Subscript Heap Sort
Elizabeth Deal
Malvern, PA
This article describes a one-level-deep, ascending, alphanumeric subscript heap sort. It is written for the PET/CBM computer. It should work on systems that use Microsoft BASIC and permit arrays of character strings (Pet, Apple, OSI, Radio Shack).
Sort vs Subscript Sort
"Subscript sort" may be called tag sort, pointer sort, index sort or whatever you wish. The principle behind this type of ordering is that elements in a list are never moved and are not actually sorted. What gets rearranged into an ascending sequence are the subscripts of the array. The neat thing about this trick is that, as we are sorting records with several fields, we never need to move masses of data around. The corresponding fields are carried with the field that is being sorted. Subsequent to sorting, the access to the elements of the array is through the ordered list of subscripts.

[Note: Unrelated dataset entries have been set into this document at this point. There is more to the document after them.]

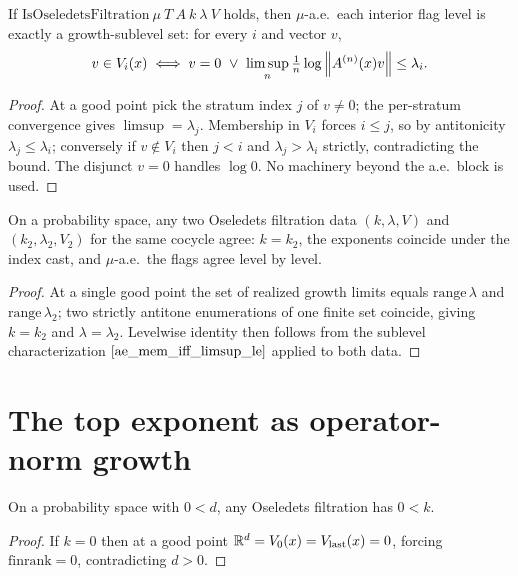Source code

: \begin{theorem}\label{ae_mem_iff_limsup_le}
  \leanok
  If $\mathrm{IsOseledetsFiltration}\ \mu\ T\ A\ k\ \lambda\ V$ holds, then $\mu$-a.e.\ each interior flag level is exactly a growth-sublevel set: for every $i$ and vector $v$,
  \[ v \in V_i(x) \iff v = 0 \ \lor\ \limsup_n \tfrac1n \log\norm{A^{(n)}(x)v} \le \lambda_i. \]
\end{theorem}
\begin{proof}\leanok
  At a good point pick the stratum index $j$ of $v \ne 0$; the per-stratum convergence gives $\limsup = \lambda_j$. Membership in $V_i$ forces $i \le j$, so by antitonicity $\lambda_j \le \lambda_i$; conversely if $v \notin V_i$ then $j < i$ and $\lambda_j > \lambda_i$ strictly, contradicting the bound. The disjunct $v = 0$ handles $\log 0$. No machinery beyond the a.e.\ block is used.
\end{proof}

\begin{theorem}\label{unique}
  \leanok
  On a probability space, any two Oseledets filtration data $(k, \lambda, V)$ and $(k_2, \lambda_2, V_2)$ for the same cocycle agree: $k = k_2$, the exponents coincide under the index cast, and $\mu$-a.e.\ the flags agree level by level.
\end{theorem}
\begin{proof}\leanok
  At a single good point the set of realized growth limits equals $\mathrm{range}\,\lambda$ and $\mathrm{range}\,\lambda_2$; two strictly antitone enumerations of one finite set coincide, giving $k = k_2$ and $\lambda = \lambda_2$. Levelwise identity then follows from the sublevel characterization $\ref{ae_mem_iff_limsup_le}$ applied to both data.
\end{proof}

\section{The top exponent as operator-norm growth}

\begin{lemma}[Nontriviality]\label{k_pos}
  \leanok
  On a probability space with $0 < d$, any Oseledets filtration has $0 < k$.
\end{lemma}
\begin{proof}\leanok
  If $k = 0$ then at a good point $\R^d = V_0(x) = V_{\mathrm{last}}(x) = 0$, forcing $\mathrm{finrank} = 0$, contradicting $d > 0$.
\end{proof}

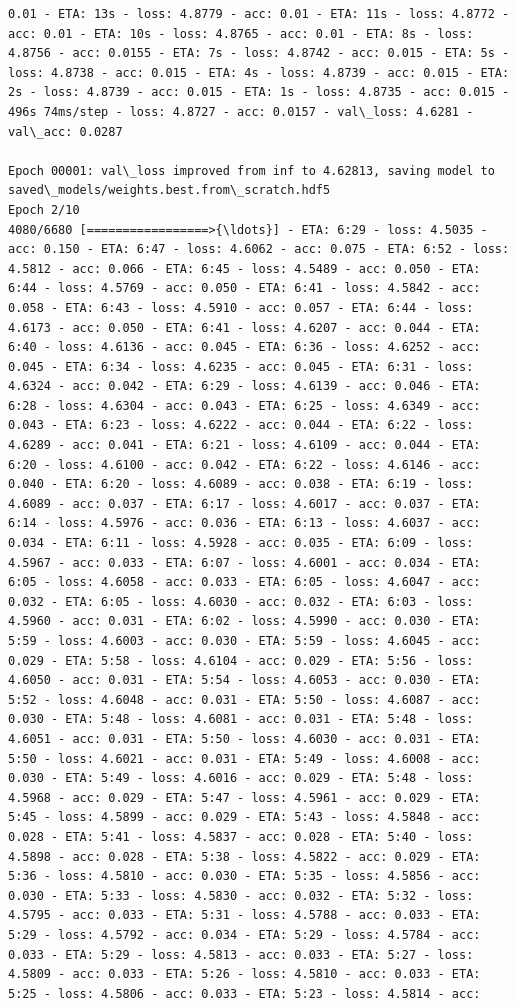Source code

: \documentclass[11pt]{article}
\begin{document}
\begin{Verbatim}[commandchars=\\\{\}]
0.01 - ETA: 13s - loss: 4.8779 - acc: 0.01 - ETA: 11s - loss: 4.8772 - acc: 0.01 - ETA: 10s - loss: 4.8765 - acc: 0.01 - ETA: 8s - loss: 4.8756 - acc: 0.0155 - ETA: 7s - loss: 4.8742 - acc: 0.015 - ETA: 5s - loss: 4.8738 - acc: 0.015 - ETA: 4s - loss: 4.8739 - acc: 0.015 - ETA: 2s - loss: 4.8739 - acc: 0.015 - ETA: 1s - loss: 4.8735 - acc: 0.015 - 496s 74ms/step - loss: 4.8727 - acc: 0.0157 - val\_loss: 4.6281 - val\_acc: 0.0287

Epoch 00001: val\_loss improved from inf to 4.62813, saving model to saved\_models/weights.best.from\_scratch.hdf5
Epoch 2/10
4080/6680 [=================>{\ldots}] - ETA: 6:29 - loss: 4.5035 - acc: 0.150 - ETA: 6:47 - loss: 4.6062 - acc: 0.075 - ETA: 6:52 - loss: 4.5812 - acc: 0.066 - ETA: 6:45 - loss: 4.5489 - acc: 0.050 - ETA: 6:44 - loss: 4.5769 - acc: 0.050 - ETA: 6:41 - loss: 4.5842 - acc: 0.058 - ETA: 6:43 - loss: 4.5910 - acc: 0.057 - ETA: 6:44 - loss: 4.6173 - acc: 0.050 - ETA: 6:41 - loss: 4.6207 - acc: 0.044 - ETA: 6:40 - loss: 4.6136 - acc: 0.045 - ETA: 6:36 - loss: 4.6252 - acc: 0.045 - ETA: 6:34 - loss: 4.6235 - acc: 0.045 - ETA: 6:31 - loss: 4.6324 - acc: 0.042 - ETA: 6:29 - loss: 4.6139 - acc: 0.046 - ETA: 6:28 - loss: 4.6304 - acc: 0.043 - ETA: 6:25 - loss: 4.6349 - acc: 0.043 - ETA: 6:23 - loss: 4.6222 - acc: 0.044 - ETA: 6:22 - loss: 4.6289 - acc: 0.041 - ETA: 6:21 - loss: 4.6109 - acc: 0.044 - ETA: 6:20 - loss: 4.6100 - acc: 0.042 - ETA: 6:22 - loss: 4.6146 - acc: 0.040 - ETA: 6:20 - loss: 4.6089 - acc: 0.038 - ETA: 6:19 - loss: 4.6089 - acc: 0.037 - ETA: 6:17 - loss: 4.6017 - acc: 0.037 - ETA: 6:14 - loss: 4.5976 - acc: 0.036 - ETA: 6:13 - loss: 4.6037 - acc: 0.034 - ETA: 6:11 - loss: 4.5928 - acc: 0.035 - ETA: 6:09 - loss: 4.5967 - acc: 0.033 - ETA: 6:07 - loss: 4.6001 - acc: 0.034 - ETA: 6:05 - loss: 4.6058 - acc: 0.033 - ETA: 6:05 - loss: 4.6047 - acc: 0.032 - ETA: 6:05 - loss: 4.6030 - acc: 0.032 - ETA: 6:03 - loss: 4.5960 - acc: 0.031 - ETA: 6:02 - loss: 4.5990 - acc: 0.030 - ETA: 5:59 - loss: 4.6003 - acc: 0.030 - ETA: 5:59 - loss: 4.6045 - acc: 0.029 - ETA: 5:58 - loss: 4.6104 - acc: 0.029 - ETA: 5:56 - loss: 4.6050 - acc: 0.031 - ETA: 5:54 - loss: 4.6053 - acc: 0.030 - ETA: 5:52 - loss: 4.6048 - acc: 0.031 - ETA: 5:50 - loss: 4.6087 - acc: 0.030 - ETA: 5:48 - loss: 4.6081 - acc: 0.031 - ETA: 5:48 - loss: 4.6051 - acc: 0.031 - ETA: 5:50 - loss: 4.6030 - acc: 0.031 - ETA: 5:50 - loss: 4.6021 - acc: 0.031 - ETA: 5:49 - loss: 4.6008 - acc: 0.030 - ETA: 5:49 - loss: 4.6016 - acc: 0.029 - ETA: 5:48 - loss: 4.5968 - acc: 0.029 - ETA: 5:47 - loss: 4.5961 - acc: 0.029 - ETA: 5:45 - loss: 4.5899 - acc: 0.029 - ETA: 5:43 - loss: 4.5848 - acc: 0.028 - ETA: 5:41 - loss: 4.5837 - acc: 0.028 - ETA: 5:40 - loss: 4.5898 - acc: 0.028 - ETA: 5:38 - loss: 4.5822 - acc: 0.029 - ETA: 5:36 - loss: 4.5810 - acc: 0.030 - ETA: 5:35 - loss: 4.5856 - acc: 0.030 - ETA: 5:33 - loss: 4.5830 - acc: 0.032 - ETA: 5:32 - loss: 4.5795 - acc: 0.033 - ETA: 5:31 - loss: 4.5788 - acc: 0.033 - ETA: 5:29 - loss: 4.5792 - acc: 0.034 - ETA: 5:29 - loss: 4.5784 - acc: 0.033 - ETA: 5:29 - loss: 4.5813 - acc: 0.033 - ETA: 5:27 - loss: 4.5809 - acc: 0.033 - ETA: 5:26 - loss: 4.5810 - acc: 0.033 - ETA: 5:25 - loss: 4.5806 - acc: 0.033 - ETA: 5:23 - loss: 4.5814 - acc: 
\end{Verbatim}
\end{document}
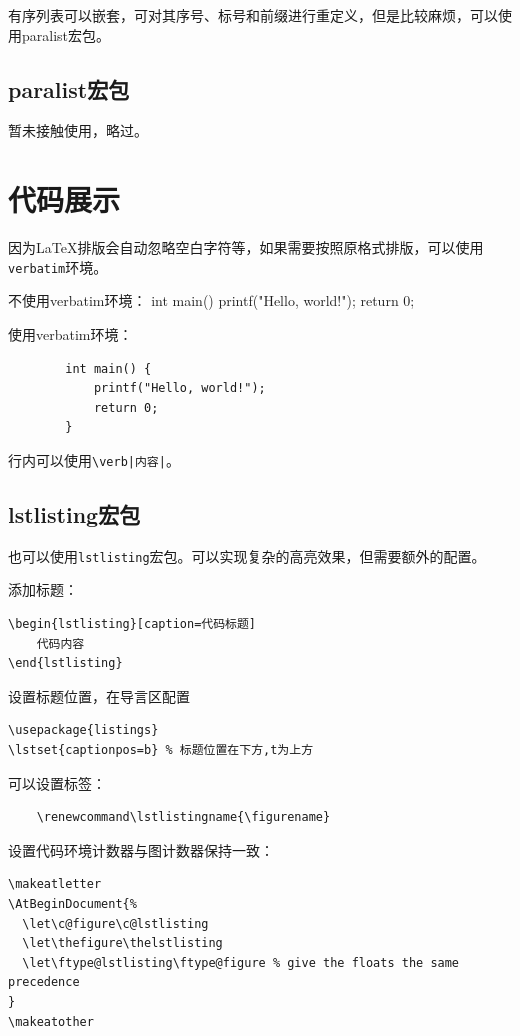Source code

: 有序列表可以嵌套，可对其序号、标号和前缀进行重定义，但是比较麻烦，可以使用paralist宏包。


\subsection{paralist宏包}\label{subsec:paralist}

暂未接触使用，略过。

\section{代码展示}\label{sec:codeshow}

因为\LaTeX{}排版会自动忽略空白字符等，如果需要按照原格式排版，可以使用\lstinline{verbatim}环境。


\begin{codeshow}
    不使用verbatim环境：
    int main() {
            printf("Hello, world!");
            return 0;
        }

    使用verbatim环境：
    \begin{verbatim}
        int main() {
            printf("Hello, world!");
            return 0;
        }
    \end{verbatim}
\end{codeshow}

行内可以使用\lstinline{\verb|内容|}。

\subsection{lstlisting宏包}\label{subsec:lstlistings}

也可以使用\lstinline{lstlisting}宏包。可以实现复杂的高亮效果，但需要额外的配置。

添加标题：
\begin{verbatim}
\begin{lstlisting}[caption=代码标题]
    代码内容
\end{lstlisting}
\end{verbatim}

设置标题位置，在导言区配置
\begin{lstlisting}
\usepackage{listings}
\lstset{captionpos=b} % 标题位置在下方,t为上方
\end{lstlisting}

可以设置标签：
\begin{lstlisting}
    \renewcommand\lstlistingname{\figurename}
\end{lstlisting}

设置代码环境计数器与图计数器保持一致：
\begin{lstlisting}
\makeatletter
\AtBeginDocument{%
  \let\c@figure\c@lstlisting
  \let\thefigure\thelstlisting
  \let\ftype@lstlisting\ftype@figure % give the floats the same precedence
}
\makeatother
\end{lstlisting}


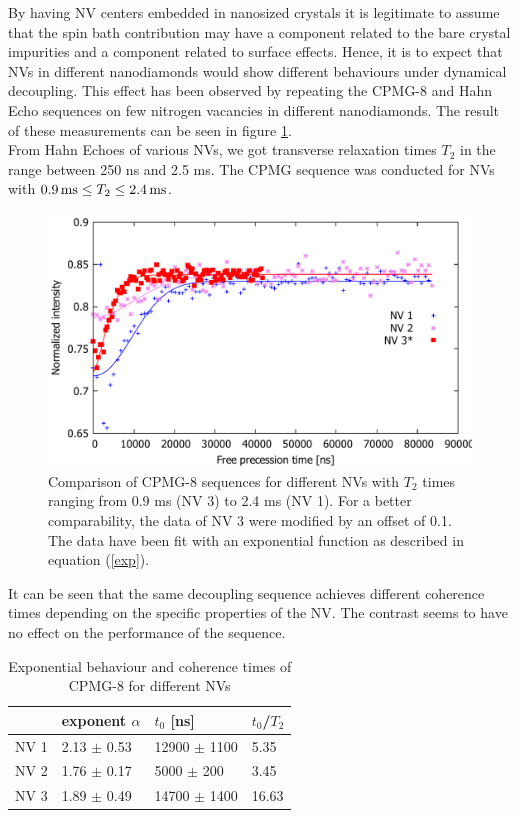 \documentclass[12pt,a4paper]{article}
\begin{document}
By having NV centers embedded in nanosized crystals it is legitimate to assume that the spin bath contribution may have a component related to the bare crystal impurities and a component related to surface effects. Hence, it is to expect that NVs in different nanodiamonds would show different behaviours under dynamical decoupling. This effect has  been observed by repeating the CPMG-8 and  Hahn Echo sequences on few nitrogen vacancies in different nanodiamonds. The result of these measurements can be seen in figure \ref{C8}.
\\
From Hahn Echoes of various NVs, we got transverse relaxation times $T_2$ in the range between 250 ns and 2.5 ms. The CPMG sequence was conducted for NVs with $\unit[0.9]{ms}\leq T_2\leq\unit[2.4]{ms}$. 
\begin{figure}[H]
\includegraphics[scale=0.6]{cv.pdf} 
\caption{Comparison of CPMG-8 sequences for different NVs with $T_2$ times ranging from 0.9 ms (NV 3) to 2.4 ms (NV 1). For a better comparability, the data of NV 3 were modified by an offset of 0.1. The data have been fit with an exponential function as described in equation (\ref{exp}).}
\label{C8}
\end{figure}
It can be seen that the same decoupling sequence achieves different coherence times depending on the specific properties of the NV. The contrast seems to have no effect on the performance of the sequence.\\
\begin{table}[H]
\centering
\caption{Exponential behaviour and coherence times of CPMG-8 for different NVs}
\label{cv}
\begin{tabular}{l|ll|l}
&exponent $\alpha$ & $t_0$ {[}ns{]}                     & $t_0$/$T_2$             \\\hline
NV 1            & 2.13          $\pm$ 0.53 & 12900            $\pm$ 1100         & 5.35 \\
NV 2            & 1.76         $\pm$ 0.17  & 5000           $\pm$ 200       & 3.45 \\
NV 3            & 1.89         $\pm$ 0.49 & 14700         $\pm$ 1400         & 16.63
\end{tabular}
\end{table}
\end{document}
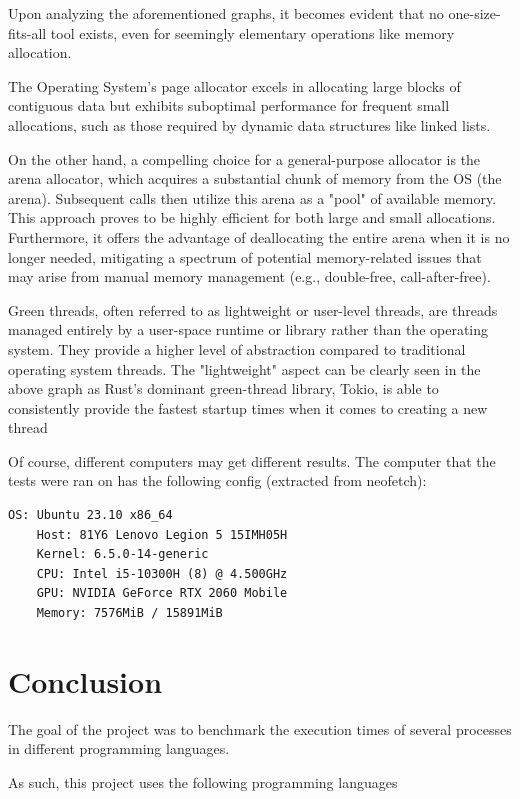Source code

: \documentclass{article}
\begin{document}
Upon analyzing the aforementioned graphs, it becomes evident that no one-size-fits-all tool exists, even for seemingly elementary operations like memory allocation.

The Operating System's page allocator excels in allocating large blocks of contiguous data but exhibits suboptimal performance for frequent small allocations, such as those required by dynamic data structures like linked lists.

On the other hand, a compelling choice for a general-purpose allocator is the arena allocator, which acquires a substantial chunk of memory from the OS (the arena). Subsequent calls then utilize this arena as a "pool" of available memory. This approach proves to be highly efficient for both large and small allocations. Furthermore, it offers the advantage of deallocating the entire arena when it is no longer needed, mitigating a spectrum of potential memory-related issues that may arise from manual memory management (e.g., double-free, call-after-free).

Green threads, often referred to as lightweight or user-level threads, are threads managed entirely by a user-space runtime or library rather than the operating system. They provide a higher level of abstraction compared to traditional operating system threads.
The "lightweight" aspect can be clearly seen in the above graph as Rust's dominant green-thread library, Tokio, is able to consistently provide the fastest startup times when it comes to creating a new thread

Of course, different computers may get different results. The computer that the tests were ran on has the following config (extracted from neofetch):

\begin{lstlisting}[]
    OS: Ubuntu 23.10 x86_64 
    Host: 81Y6 Lenovo Legion 5 15IMH05H 
    Kernel: 6.5.0-14-generic 
    CPU: Intel i5-10300H (8) @ 4.500GHz 
    GPU: NVIDIA GeForce RTX 2060 Mobile 
    Memory: 7576MiB / 15891MiB 
\end{lstlisting}

\clearpage
\section{Conclusion}

The goal of the project was to benchmark the execution times of several processes in different programming languages. 

As such, this project uses the following programming languages
\end{document}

For people with garbage collection problems, there is an additional advantage if they are sorting character strings. Since character strings do not have to move, time-consuming garbage collection during the sort will not need to occur. For further information on that subject consult Jim Butterfield's article in COMPUTE! #10, p. 96.
Sorting in BASIC takes considerable time no matter which of many available sorting methods is selected. I like heap sort because its performance is "even" no matter what the order of the original list is and the sorting time is almost linear relative to the list size. The algorithm itself is interesting, fun to study, and efficient on long lists. On short lists (N<25) there is, however, some time penalty as compared to several other sorting methods.
Don't Reinvent The Wheel
If you haven't done so already, you might want to look into a classic on the subject of sorting, merging, and general data management—Knuth, The Art of Computer Programming, vol. 3: Sorting and Searching, Addison and Wesley, 1973. The book looks mathematical and forbidding. But the appearance is deceptive, for there are no Greek letters in it and the sentences that look mathematical are, simply, ideas for the lines of a program. The illustrations are clear and the explanations are not at all complicated.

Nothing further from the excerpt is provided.